I'm a software engineer learning machine learning, particularly through Andrew Ng's machine learning courses. While studying linear regression with regularization, I've found terms that are confusing:

  • Regression with L1 regularization or L2 regularization
  • LASSO
  • Ridge regression

So my questions:

  1. Is regression with L1 regularization exactly the same as LASSO?

  2. Is regression with L2 regularization exactly the same as Ridge Regression?

  3. How is "LASSO" used in writing? Should it be "LASSO regression"? I've seen usage like "the lasso is more appropriate".

If the answer is "yes" for 1 and 2 above, then why are there different names for these two terms? Does "L1" and "L2" come from computer science / math, and "LASSO" and "Ridge" from stats?

The use of these terms is confusing when I see posts like:

"What is the difference between L1 and L2 regularization?" (quora.com)

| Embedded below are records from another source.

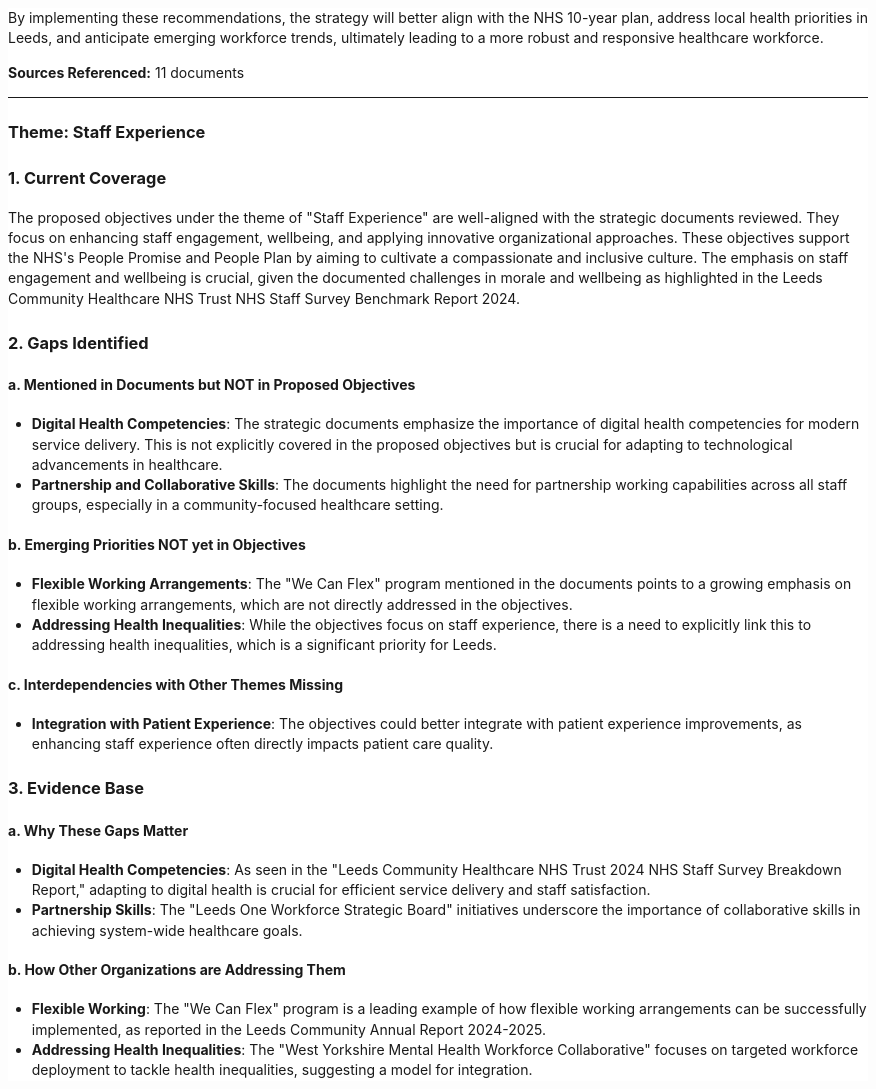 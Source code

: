 By implementing these recommendations, the strategy will better align with the NHS 10-year plan, address local health priorities in Leeds, and anticipate emerging workforce trends, ultimately leading to a more robust and responsive healthcare workforce.

**Sources Referenced:** 11 documents

---

### Theme: Staff Experience

### 1. Current Coverage

The proposed objectives under the theme of "Staff Experience" are well-aligned with the strategic documents reviewed. They focus on enhancing staff engagement, wellbeing, and applying innovative organizational approaches. These objectives support the NHS's People Promise and People Plan by aiming to cultivate a compassionate and inclusive culture. The emphasis on staff engagement and wellbeing is crucial, given the documented challenges in morale and wellbeing as highlighted in the Leeds Community Healthcare NHS Trust NHS Staff Survey Benchmark Report 2024.

### 2. Gaps Identified

#### a. Mentioned in Documents but NOT in Proposed Objectives
- **Digital Health Competencies**: The strategic documents emphasize the importance of digital health competencies for modern service delivery. This is not explicitly covered in the proposed objectives but is crucial for adapting to technological advancements in healthcare.
- **Partnership and Collaborative Skills**: The documents highlight the need for partnership working capabilities across all staff groups, especially in a community-focused healthcare setting.

#### b. Emerging Priorities NOT yet in Objectives
- **Flexible Working Arrangements**: The "We Can Flex" program mentioned in the documents points to a growing emphasis on flexible working arrangements, which are not directly addressed in the objectives.
- **Addressing Health Inequalities**: While the objectives focus on staff experience, there is a need to explicitly link this to addressing health inequalities, which is a significant priority for Leeds.

#### c. Interdependencies with Other Themes Missing
- **Integration with Patient Experience**: The objectives could better integrate with patient experience improvements, as enhancing staff experience often directly impacts patient care quality.

### 3. Evidence Base

#### a. Why These Gaps Matter
- **Digital Health Competencies**: As seen in the "Leeds Community Healthcare NHS Trust 2024 NHS Staff Survey Breakdown Report," adapting to digital health is crucial for efficient service delivery and staff satisfaction.
- **Partnership Skills**: The "Leeds One Workforce Strategic Board" initiatives underscore the importance of collaborative skills in achieving system-wide healthcare goals.

#### b. How Other Organizations are Addressing Them
- **Flexible Working**: The "We Can Flex" program is a leading example of how flexible working arrangements can be successfully implemented, as reported in the Leeds Community Annual Report 2024-2025.
- **Addressing Health Inequalities**: The "West Yorkshire Mental Health Workforce Collaborative" focuses on targeted workforce deployment to tackle health inequalities, suggesting a model for integration.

"When should I use lasso vs ridge?" (stats.stackexchange.com)

Best Answer

  1. Yes.

  2. Yes.

  3. LASSO is actually an acronym (least absolute shrinkage and selection operator), so it ought to be capitalized, but modern writing is the lexical equivalent of Mad Max. On the other hand, Amoeba writes that even the statisticians who coined the term LASSO now use the lower-case rendering (Hastie, Tibshirani and Wainwright, Statistical Learning with Sparsity). One can only speculate as to the motivation for the switch. If you're writing for an academic press, they typically have a style guide for this sort of thing. If you're writing on this forum, either is fine, and I doubt anyone really cares.

The $L$ notation is a reference to Minkowski norms and $L^p$ spaces. These just generalize the notion of taxicab and Euclidean distances to $p>0$ in the following expression: $$ \|x\|_p=(|x_1|^p+|x_2|^p+...+|x_n|^p)^{\frac{1}{p}} $$ Importantly, only $p\ge 1$ defines a metric distance; $0<p<1$ does not satisfy the triangle inequality, so it is not a distance by most definitions.

I'm not sure when the connection between ridge and LASSO was realized.

As for why there are multiple names, it's just a matter that these methods developed in different places at different times. A common theme in statistics is that concepts often have multiple names, one for each sub-field in which it was independently discovered (kernel functions vs covariance functions, Gaussian process regression vs Kriging, AUC vs $c$-statistic). Ridge regression should probably be called Tikhonov regularization, since I believe he has the earliest claim to the method. Meanwhile, LASSO was only introduced in 1996, much later than Tikhonov's "ridge" method!